Find every line in the data that contains the word "einen". Return each of those lines.

------ Extracted data ------

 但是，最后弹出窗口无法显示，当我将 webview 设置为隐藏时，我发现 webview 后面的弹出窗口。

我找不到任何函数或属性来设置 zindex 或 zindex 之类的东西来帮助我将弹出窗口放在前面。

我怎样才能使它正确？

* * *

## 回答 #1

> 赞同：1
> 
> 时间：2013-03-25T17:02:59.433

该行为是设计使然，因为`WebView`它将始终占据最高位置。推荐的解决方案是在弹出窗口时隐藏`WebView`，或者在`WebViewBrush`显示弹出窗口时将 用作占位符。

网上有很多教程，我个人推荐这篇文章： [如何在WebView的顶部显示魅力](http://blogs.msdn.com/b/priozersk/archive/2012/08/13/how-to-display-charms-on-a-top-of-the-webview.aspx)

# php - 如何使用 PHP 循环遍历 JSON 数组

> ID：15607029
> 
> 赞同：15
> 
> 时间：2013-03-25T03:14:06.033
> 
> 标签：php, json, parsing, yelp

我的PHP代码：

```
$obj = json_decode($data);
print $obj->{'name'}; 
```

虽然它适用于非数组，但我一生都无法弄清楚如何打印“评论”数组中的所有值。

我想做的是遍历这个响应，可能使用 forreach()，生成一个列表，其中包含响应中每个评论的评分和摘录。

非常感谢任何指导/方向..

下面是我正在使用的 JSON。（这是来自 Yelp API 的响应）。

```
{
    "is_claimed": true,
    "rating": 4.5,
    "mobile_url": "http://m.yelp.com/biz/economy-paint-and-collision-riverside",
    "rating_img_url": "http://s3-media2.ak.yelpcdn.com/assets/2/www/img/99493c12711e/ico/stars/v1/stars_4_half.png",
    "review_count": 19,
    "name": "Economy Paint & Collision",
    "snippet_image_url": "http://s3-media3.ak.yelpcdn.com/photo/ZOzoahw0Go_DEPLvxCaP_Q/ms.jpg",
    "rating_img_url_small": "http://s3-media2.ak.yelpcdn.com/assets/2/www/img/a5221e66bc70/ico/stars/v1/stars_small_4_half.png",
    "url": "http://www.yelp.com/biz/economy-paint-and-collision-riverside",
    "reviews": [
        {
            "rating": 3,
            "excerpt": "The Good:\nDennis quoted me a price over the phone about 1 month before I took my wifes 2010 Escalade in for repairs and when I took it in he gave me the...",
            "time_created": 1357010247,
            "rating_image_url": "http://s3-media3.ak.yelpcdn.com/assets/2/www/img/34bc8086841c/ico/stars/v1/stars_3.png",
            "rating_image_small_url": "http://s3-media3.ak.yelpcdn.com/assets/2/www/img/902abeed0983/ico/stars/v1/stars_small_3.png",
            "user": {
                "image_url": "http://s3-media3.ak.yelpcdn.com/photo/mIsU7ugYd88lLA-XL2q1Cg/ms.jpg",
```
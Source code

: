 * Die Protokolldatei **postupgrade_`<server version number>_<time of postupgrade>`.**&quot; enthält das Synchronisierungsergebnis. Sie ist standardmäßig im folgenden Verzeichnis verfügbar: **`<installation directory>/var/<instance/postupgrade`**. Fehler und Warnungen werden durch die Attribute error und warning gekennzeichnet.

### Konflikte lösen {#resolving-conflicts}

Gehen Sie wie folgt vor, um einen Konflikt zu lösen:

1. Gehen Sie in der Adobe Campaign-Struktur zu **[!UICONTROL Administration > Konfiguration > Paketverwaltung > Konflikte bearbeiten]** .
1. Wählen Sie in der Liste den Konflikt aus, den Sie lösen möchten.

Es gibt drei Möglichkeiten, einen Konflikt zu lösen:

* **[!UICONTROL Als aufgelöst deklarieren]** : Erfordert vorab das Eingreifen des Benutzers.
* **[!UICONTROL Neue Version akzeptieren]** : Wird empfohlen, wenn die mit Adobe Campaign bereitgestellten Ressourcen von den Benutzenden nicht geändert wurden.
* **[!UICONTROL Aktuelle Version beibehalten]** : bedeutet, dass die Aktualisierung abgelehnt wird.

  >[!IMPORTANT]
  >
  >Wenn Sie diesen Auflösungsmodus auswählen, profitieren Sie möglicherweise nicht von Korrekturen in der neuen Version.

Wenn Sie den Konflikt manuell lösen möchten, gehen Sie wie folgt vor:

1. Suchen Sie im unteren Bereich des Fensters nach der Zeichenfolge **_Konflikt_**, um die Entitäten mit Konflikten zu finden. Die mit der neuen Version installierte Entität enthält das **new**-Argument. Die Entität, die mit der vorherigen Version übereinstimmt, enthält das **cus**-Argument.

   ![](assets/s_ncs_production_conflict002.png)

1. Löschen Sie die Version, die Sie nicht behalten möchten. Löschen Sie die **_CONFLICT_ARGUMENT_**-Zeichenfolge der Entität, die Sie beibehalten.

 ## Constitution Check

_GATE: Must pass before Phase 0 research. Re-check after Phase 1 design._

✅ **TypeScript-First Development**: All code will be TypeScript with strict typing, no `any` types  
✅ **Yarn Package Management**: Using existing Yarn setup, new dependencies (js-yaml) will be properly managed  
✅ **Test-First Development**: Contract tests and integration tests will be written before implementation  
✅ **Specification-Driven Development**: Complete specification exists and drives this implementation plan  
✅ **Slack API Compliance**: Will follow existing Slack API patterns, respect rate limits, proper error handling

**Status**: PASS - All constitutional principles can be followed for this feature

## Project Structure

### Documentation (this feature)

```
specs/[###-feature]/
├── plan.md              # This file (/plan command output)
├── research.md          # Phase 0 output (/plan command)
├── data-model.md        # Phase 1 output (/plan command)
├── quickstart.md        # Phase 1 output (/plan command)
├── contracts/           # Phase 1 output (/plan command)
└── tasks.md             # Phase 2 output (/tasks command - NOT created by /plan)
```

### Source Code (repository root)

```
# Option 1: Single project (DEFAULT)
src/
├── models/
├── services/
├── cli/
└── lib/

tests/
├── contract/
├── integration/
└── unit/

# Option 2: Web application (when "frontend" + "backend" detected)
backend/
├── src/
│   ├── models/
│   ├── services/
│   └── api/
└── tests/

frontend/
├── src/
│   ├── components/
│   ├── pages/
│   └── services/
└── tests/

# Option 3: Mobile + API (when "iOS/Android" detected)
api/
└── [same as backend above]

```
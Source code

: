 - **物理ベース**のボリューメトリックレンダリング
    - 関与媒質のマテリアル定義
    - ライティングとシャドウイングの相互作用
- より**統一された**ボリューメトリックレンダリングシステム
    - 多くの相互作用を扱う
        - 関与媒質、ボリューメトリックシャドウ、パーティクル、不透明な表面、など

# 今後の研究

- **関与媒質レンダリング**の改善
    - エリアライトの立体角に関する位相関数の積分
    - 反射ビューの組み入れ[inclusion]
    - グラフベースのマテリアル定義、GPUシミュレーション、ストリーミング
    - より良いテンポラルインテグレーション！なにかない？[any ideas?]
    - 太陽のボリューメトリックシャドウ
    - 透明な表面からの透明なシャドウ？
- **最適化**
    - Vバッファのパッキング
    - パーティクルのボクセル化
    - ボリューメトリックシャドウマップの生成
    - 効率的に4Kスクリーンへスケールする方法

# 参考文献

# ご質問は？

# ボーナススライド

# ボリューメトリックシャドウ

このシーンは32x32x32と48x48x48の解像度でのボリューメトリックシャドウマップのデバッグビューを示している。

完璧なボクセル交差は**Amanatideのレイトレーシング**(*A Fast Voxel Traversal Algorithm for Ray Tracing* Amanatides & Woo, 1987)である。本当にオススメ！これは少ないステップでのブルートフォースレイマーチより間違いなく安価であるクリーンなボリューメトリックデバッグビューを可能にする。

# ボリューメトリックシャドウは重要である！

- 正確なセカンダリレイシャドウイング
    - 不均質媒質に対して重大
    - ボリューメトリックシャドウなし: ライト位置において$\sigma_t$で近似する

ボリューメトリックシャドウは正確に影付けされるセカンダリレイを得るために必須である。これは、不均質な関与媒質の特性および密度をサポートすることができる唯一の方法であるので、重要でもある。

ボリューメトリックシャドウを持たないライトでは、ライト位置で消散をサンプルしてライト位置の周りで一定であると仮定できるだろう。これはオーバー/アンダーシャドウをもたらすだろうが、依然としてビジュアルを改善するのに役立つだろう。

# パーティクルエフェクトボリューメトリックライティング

------

• Problem solution:
Gehen Sie wie folgt vor, um einen Konflikt zu lösen:
Es gibt drei Möglichkeiten, einen Konflikt zu lösen:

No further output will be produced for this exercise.